I am getting some weird errors on available disk use, the query I notice is this.

sum((node_filesystem_free_bytes{mountpoint="/rootfs"} / node_filesystem_size_bytes{mountpoint="/rootfs"}) * on(instance) group_left(node_name) node_meta{node_id=~".+"} * 100) / count(node_meta * on(instance) group_left(node_name) node_meta{node_id=~".+"})

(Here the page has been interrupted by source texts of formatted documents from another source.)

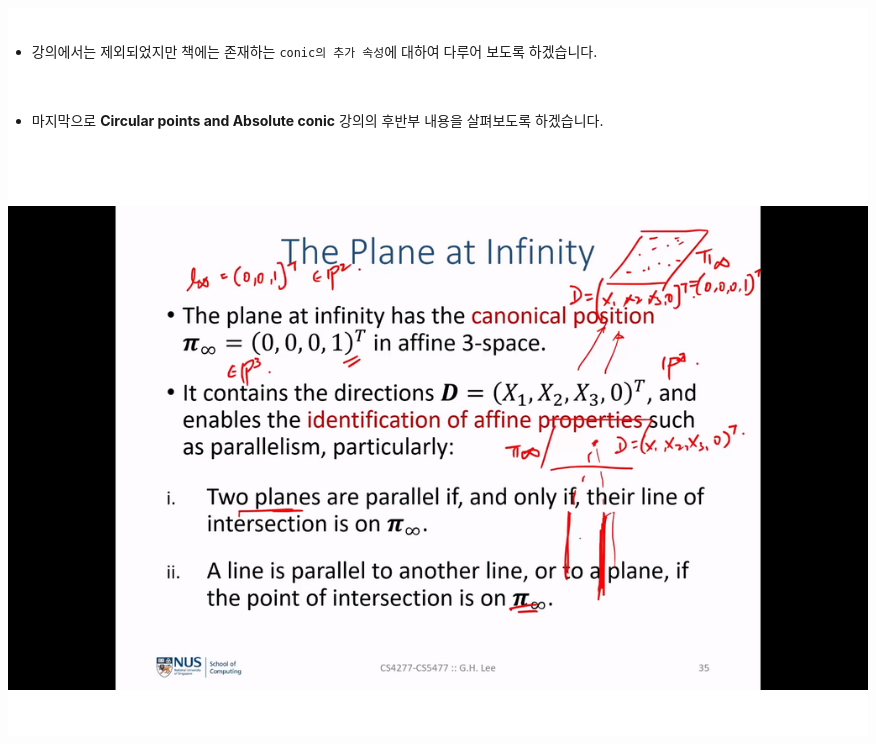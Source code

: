 <br>

- 강의에서는 제외되었지만 책에는 존재하는 `conic의 추가 속성`에 대하여 다루어 보도록 하겠습니다.

<br>

- 마지막으로 **Circular points and Absolute conic** 강의의 후반부 내용을 살펴보도록 하겠습니다.

<br>
<div style="text-align: center;">
    <iframe src="https://www.youtube.com/embed/k63Bi74Meyc" frameborder="0" allowfullscreen="true" width="800px" height="400px"> </iframe>
</div>
<br>

<br>
<center><img src="../assets/img/vision/mvg/nus_lec3/35.png" alt="Drawing" style="width: 1000px;"/></center>
<br>

<br>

but on my system, there is no /rootfs, I did a check on node_filesystem_size_bytes that is used on the query and it outputs

✔node_filesystem_size_bytes{device="/dev/mapper/ubuntu--vg-ubuntu--lv",fstype="ext4",instance="10.0.8.3:9100",job="node-exporter",mountpoint="/"}
✔node_filesystem_size_bytes{device="/dev/mapper/ubuntu--vg-ubuntu--lv",fstype="ext4",instance="10.0.8.16:9100",job="node-exporter",mountpoint="/"}

as you can see the mountpoint is "/"

This is what I have set in my docker (nothing changed as far as variables are concerned - I did upgraded the version - see below)

    environment:
      - NODE_ID={{.Node.ID}}
    volumes:
      - /proc:/host/proc:ro
      - /sys:/host/sys:ro
      - /:/rootfs:ro
      - /etc/hostname:/etc/nodename
    command:
      - '--path.sysfs=/host/sys'
      - '--path.procfs=/host/proc'
      - '--collector.textfile.directory=/etc/node-exporter/'
      - '--collector.filesystem.ignored-mount-points=^/(sys|proc|dev|host|etc)($$|/)'
      - '--no-collector.ipvs'

Also another one is the "used swap memory" which returns NaN, i.e. this query

sum(((node_memory_SwapTotal_bytes - node_memory_SwapFree_bytes) / node_memory_SwapTotal_bytes) * on(instance) group_left(node_name) node_meta{node_id=~".+"} * 100) / count(node_meta * on(instance) group_left(node_name) node_meta{node_id=~".+"})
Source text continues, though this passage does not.